• **What the task requires**:
The entries below contain a line with "Theory*, Oxford: Blackwell." and a line with "University Press, 109–136.". Retype exactly everything from the first down to the second, both included, and nothing else.

• **Material supplied**:
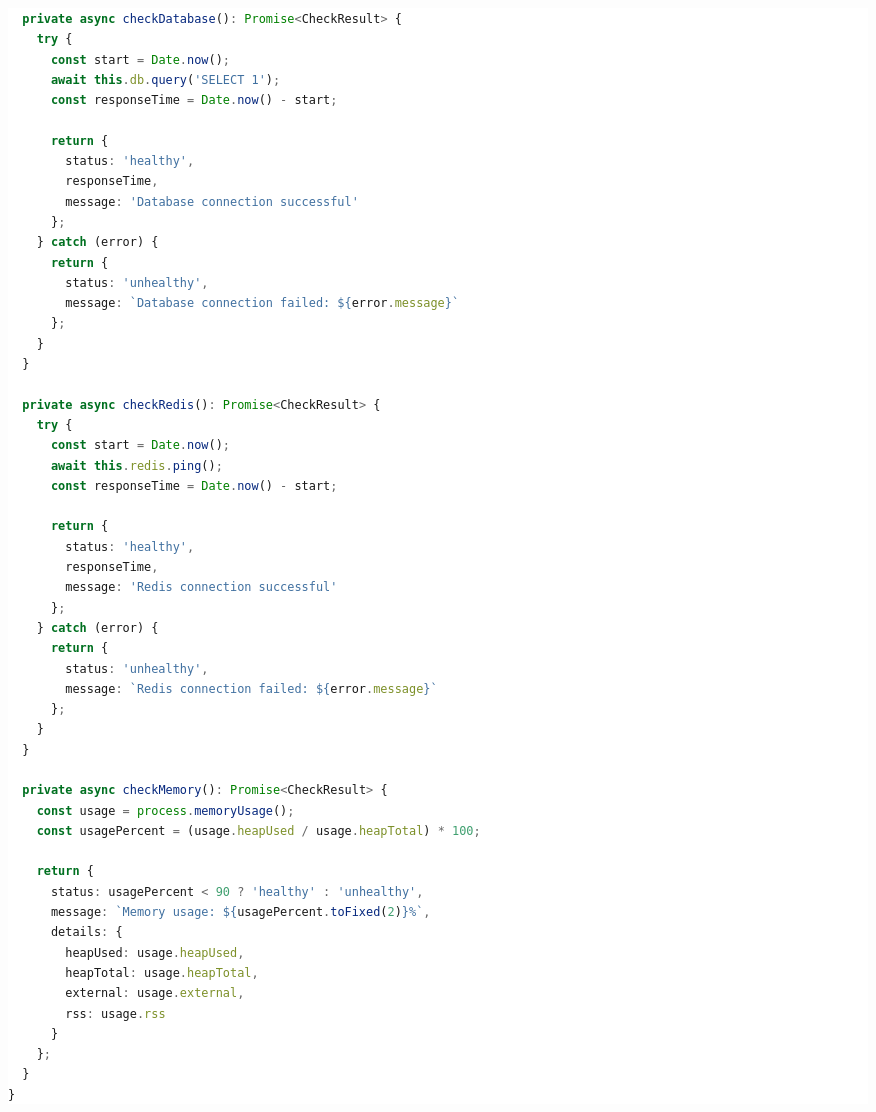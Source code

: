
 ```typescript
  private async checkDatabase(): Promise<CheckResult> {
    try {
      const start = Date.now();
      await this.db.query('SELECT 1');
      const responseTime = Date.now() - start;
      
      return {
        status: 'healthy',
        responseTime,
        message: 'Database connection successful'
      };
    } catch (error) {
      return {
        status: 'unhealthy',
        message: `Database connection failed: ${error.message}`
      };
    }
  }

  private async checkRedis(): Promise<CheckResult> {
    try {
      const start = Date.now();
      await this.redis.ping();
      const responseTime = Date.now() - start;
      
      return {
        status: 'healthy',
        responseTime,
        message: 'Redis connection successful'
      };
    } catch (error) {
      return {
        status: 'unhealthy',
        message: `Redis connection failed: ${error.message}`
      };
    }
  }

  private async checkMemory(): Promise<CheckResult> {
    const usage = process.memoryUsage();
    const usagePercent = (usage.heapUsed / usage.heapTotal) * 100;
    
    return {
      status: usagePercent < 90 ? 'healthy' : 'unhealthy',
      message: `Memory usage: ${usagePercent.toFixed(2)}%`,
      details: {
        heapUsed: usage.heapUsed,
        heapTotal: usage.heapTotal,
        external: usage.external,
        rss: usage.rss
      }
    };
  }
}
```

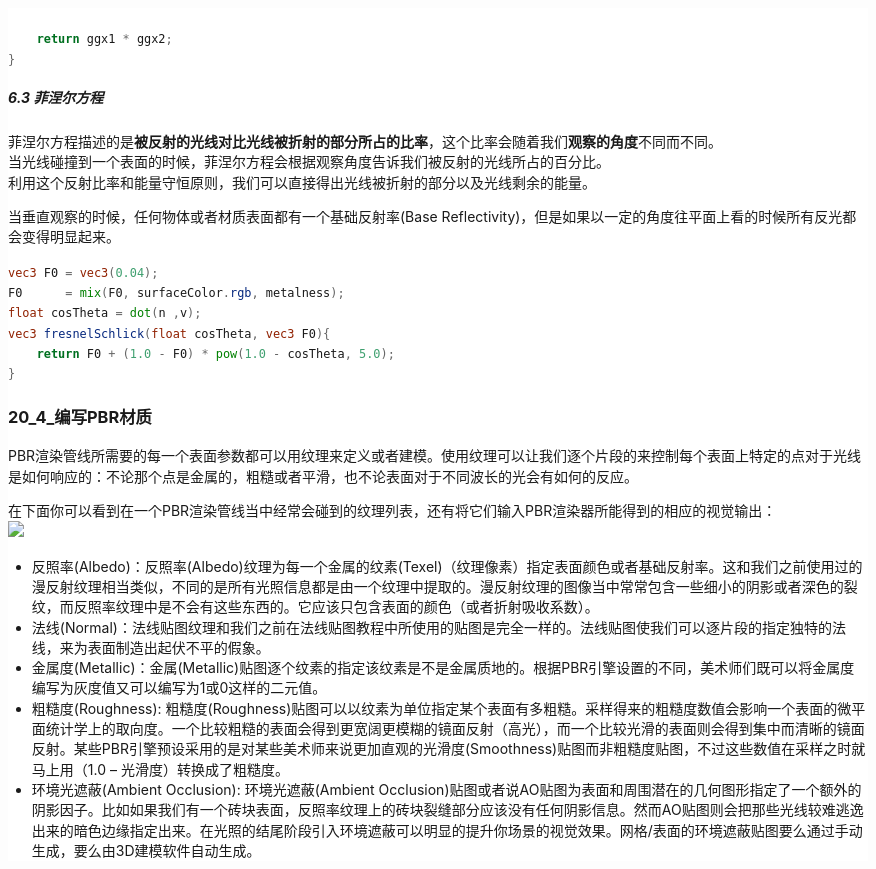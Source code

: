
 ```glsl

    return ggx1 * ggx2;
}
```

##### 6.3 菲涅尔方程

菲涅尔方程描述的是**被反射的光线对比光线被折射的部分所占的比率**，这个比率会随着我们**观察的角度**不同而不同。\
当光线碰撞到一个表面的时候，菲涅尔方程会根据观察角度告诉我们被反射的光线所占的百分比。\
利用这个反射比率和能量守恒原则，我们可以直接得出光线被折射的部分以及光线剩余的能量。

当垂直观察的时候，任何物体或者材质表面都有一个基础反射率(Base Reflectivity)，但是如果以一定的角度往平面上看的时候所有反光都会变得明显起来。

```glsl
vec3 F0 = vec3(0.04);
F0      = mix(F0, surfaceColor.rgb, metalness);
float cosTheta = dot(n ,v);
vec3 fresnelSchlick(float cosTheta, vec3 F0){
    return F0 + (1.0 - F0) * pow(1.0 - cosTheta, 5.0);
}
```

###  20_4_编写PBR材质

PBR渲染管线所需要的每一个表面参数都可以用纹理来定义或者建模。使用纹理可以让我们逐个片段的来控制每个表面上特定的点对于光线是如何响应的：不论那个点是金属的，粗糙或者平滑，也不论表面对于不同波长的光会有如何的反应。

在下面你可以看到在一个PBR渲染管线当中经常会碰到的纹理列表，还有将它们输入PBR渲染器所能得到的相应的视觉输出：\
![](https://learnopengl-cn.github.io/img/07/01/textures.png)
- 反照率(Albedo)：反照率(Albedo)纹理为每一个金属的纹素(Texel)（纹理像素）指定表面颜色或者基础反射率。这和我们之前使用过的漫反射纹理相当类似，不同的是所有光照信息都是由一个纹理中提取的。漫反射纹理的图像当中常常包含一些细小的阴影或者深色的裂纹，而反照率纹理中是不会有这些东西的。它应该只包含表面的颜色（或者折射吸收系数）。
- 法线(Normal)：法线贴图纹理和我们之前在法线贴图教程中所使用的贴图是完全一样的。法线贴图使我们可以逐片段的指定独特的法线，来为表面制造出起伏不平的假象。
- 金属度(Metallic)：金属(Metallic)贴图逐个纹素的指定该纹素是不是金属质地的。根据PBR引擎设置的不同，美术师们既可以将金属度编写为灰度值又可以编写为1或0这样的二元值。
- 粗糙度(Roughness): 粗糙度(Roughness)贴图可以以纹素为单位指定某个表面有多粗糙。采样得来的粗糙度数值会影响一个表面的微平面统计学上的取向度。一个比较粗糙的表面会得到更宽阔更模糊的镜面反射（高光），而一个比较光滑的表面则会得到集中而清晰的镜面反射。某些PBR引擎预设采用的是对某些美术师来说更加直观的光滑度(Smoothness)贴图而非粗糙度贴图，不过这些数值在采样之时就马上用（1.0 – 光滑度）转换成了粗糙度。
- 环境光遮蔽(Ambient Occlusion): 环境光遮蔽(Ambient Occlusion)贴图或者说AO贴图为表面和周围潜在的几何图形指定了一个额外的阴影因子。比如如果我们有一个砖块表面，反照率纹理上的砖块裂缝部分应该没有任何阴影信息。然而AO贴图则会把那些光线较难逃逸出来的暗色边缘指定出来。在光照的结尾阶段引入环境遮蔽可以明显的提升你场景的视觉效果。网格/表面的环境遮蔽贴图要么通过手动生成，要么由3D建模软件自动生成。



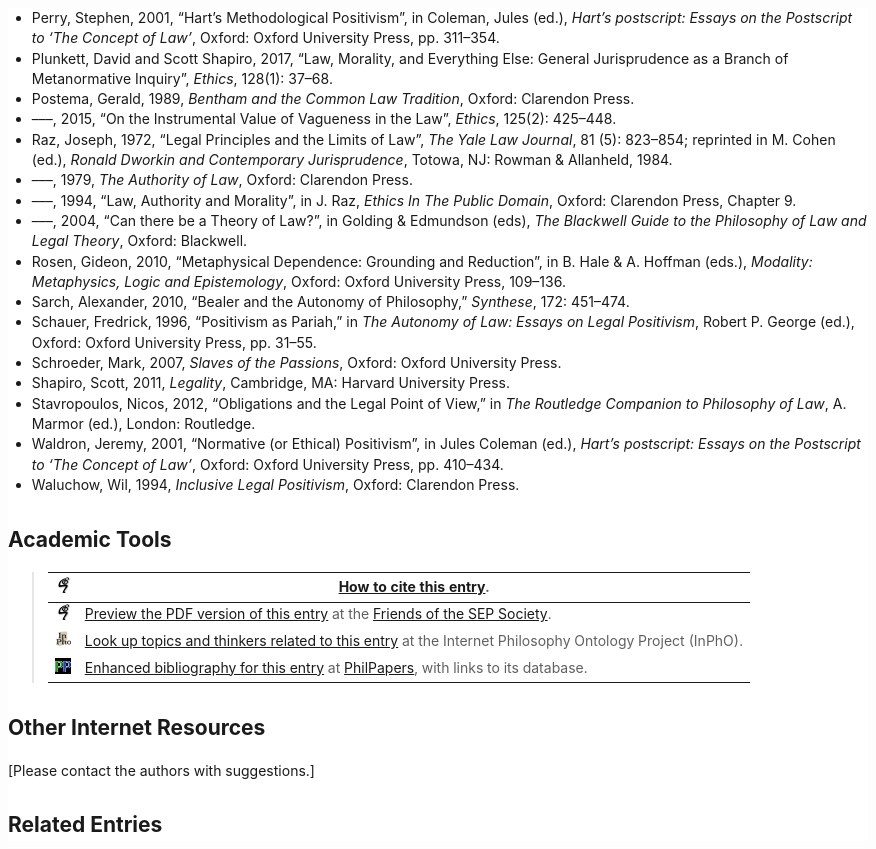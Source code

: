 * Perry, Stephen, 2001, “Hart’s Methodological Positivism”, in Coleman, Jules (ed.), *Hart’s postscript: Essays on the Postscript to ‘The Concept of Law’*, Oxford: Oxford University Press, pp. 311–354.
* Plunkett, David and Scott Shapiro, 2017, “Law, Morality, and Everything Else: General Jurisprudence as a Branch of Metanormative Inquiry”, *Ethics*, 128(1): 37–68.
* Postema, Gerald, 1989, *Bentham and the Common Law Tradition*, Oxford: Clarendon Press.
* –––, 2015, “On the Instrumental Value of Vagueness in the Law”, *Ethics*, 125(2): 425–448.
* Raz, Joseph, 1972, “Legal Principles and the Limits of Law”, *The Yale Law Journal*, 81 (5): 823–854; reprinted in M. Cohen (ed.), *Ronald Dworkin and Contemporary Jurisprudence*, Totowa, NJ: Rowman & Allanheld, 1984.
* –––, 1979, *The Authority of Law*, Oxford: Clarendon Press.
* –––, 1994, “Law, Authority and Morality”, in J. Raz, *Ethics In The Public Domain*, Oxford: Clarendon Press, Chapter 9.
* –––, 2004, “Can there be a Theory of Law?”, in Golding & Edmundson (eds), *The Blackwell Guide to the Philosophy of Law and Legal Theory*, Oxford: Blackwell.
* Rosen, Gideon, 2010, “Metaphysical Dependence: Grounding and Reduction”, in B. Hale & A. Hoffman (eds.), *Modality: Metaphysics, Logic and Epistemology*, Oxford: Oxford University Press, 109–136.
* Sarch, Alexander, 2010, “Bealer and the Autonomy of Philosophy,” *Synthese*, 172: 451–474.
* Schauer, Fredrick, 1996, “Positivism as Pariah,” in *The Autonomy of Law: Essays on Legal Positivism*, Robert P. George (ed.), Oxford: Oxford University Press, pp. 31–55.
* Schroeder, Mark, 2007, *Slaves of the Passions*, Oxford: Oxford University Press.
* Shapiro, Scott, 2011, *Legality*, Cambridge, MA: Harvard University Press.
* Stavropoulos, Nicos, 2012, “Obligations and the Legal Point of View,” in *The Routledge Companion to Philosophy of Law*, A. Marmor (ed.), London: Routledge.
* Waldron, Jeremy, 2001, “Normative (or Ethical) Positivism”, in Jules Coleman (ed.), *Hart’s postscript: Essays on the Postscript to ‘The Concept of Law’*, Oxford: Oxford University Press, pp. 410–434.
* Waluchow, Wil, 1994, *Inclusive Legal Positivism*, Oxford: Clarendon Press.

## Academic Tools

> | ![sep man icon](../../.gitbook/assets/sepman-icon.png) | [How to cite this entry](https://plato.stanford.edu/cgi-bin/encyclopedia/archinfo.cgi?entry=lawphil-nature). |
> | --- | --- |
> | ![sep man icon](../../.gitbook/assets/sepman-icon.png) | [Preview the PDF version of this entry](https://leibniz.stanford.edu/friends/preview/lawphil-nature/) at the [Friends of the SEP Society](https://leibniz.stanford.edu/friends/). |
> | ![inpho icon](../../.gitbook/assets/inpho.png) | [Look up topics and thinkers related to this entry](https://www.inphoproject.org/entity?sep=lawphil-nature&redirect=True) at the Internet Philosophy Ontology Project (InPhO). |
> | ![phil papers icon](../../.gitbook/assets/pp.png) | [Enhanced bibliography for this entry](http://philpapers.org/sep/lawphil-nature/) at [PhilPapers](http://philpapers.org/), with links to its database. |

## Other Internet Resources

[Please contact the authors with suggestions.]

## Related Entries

• **Written answer**:
* –––, 2004, “Can there be a Theory of Law?”, in Golding & Edmundson (eds), *The Blackwell Guide to the Philosophy of Law and Legal Theory*, Oxford: Blackwell.
* Rosen, Gideon, 2010, “Metaphysical Dependence: Grounding and Reduction”, in B. Hale & A. Hoffman (eds.), *Modality: Metaphysics, Logic and Epistemology*, Oxford: Oxford University Press, 109–136.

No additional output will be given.